Teens Want Smoke-Free Businesses, Schools
Posted July 12, 2007
Rocky Mount, N.C. — A statewide report says nearly one in three North Carolina high school students uses tobacco.
Some teens are on a mission to change that. A group of Northern Nash High School teens is joining other students across the county to ask local teen hangouts to go smoke-free.
They're focusing on restaurants, but their work was a big hit at the Rocky Mount Bowling Center. It has been smoke free since March.
“That’s an awesome idea,” said Lamarr Godwin, a camp counselor. “It’s awesome that you can take a group of kids out to an environment where you don’t have to worry about toxic fumes from smoking or stuff like that.”
The teens also are taking the message to the Board of Education asking for a smoke-free-schools policy.
Not everybody thinks it’s awesome, however.
“This business, if you want to smoke, you smoke,” said Sadk Ali, with Lamama Pizza. “Some people need smoke. If you don’t smoke here, you’re going to go out.”

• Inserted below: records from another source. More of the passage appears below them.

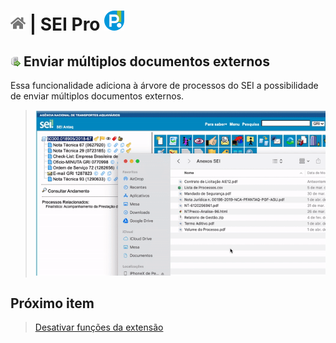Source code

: # [![Home](../img/home.png)](../) |  SEI Pro ![Icone](../img/icon-32.png)

## ![SEI Pro Enviar documentos](../img/icon-uploaddocs.png) Enviar múltiplos documentos externos

Essa funcionalidade adiciona à árvore de processos do SEI a possibilidade de enviar múltiplos documentos externos.

> ![Tela Sigilo Documento](../img/tela-uploaddocs.gif)  



## Próximo item

> [Desativar funções da extensão](../pages/DESATIVARFUNCOES.md)
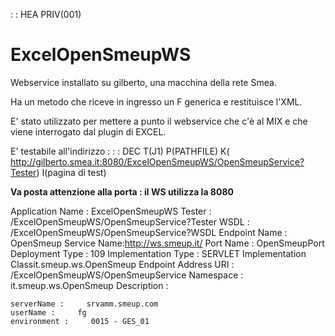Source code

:  :  : HEA PRIV(001)

# ExcelOpenSmeupWS

Webservice installato su gilberto, una macchina della rete Smea.

Ha un metodo che riceve in ingresso un F generica e restituisce l'XML.

E' stato utilizzato per mettere a punto il webservice che c'è al MIX e che viene interrogato dal plugin di EXCEL.

E' testabile all'indirizzo : 
 :  : DEC T(J1) P(PATHFILE) K( http://gilberto.smea.it:8080/ExcelOpenSmeupWS/OpenSmeupService?Tester) I(pagina di test)

**Va posta attenzione alla porta :  il WS utilizza la 8080**


Application Name : ExcelOpenSmeupWS
Tester : /ExcelOpenSmeupWS/OpenSmeupService?Tester
WSDL : /ExcelOpenSmeupWS/OpenSmeupService?WSDL
Endpoint Name : OpenSmeup
Service Name:http://ws.smeup.it/
Port Name : OpenSmeupPort
Deployment Type : 109
Implementation Type : SERVLET
Implementation Classit.smeup.ws.OpenSmeup
Endpoint Address URI : /ExcelOpenSmeupWS/OpenSmeupService
Namespace : it.smeup.ws.OpenSmeup
Description : 


    serverName :     srvamm.smeup.com
    userName :     fg
    environment :     0015 - GES_01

Some managers say business can suffer if they tell customers not to smoke. Health department officials say the opposite is true.
“Businesses do not lose revenue just because they’re smoke-free,” said Amy Doughtie, with Teen Tobacco Prevention. “In fact, they’re increasing, because the families are coming back.”
Bowling Center officials said they are glad they went smoke-free.
“I'm really glad that we did this. It was a big step for us,” said Kitty Powell, Bowling Center manager.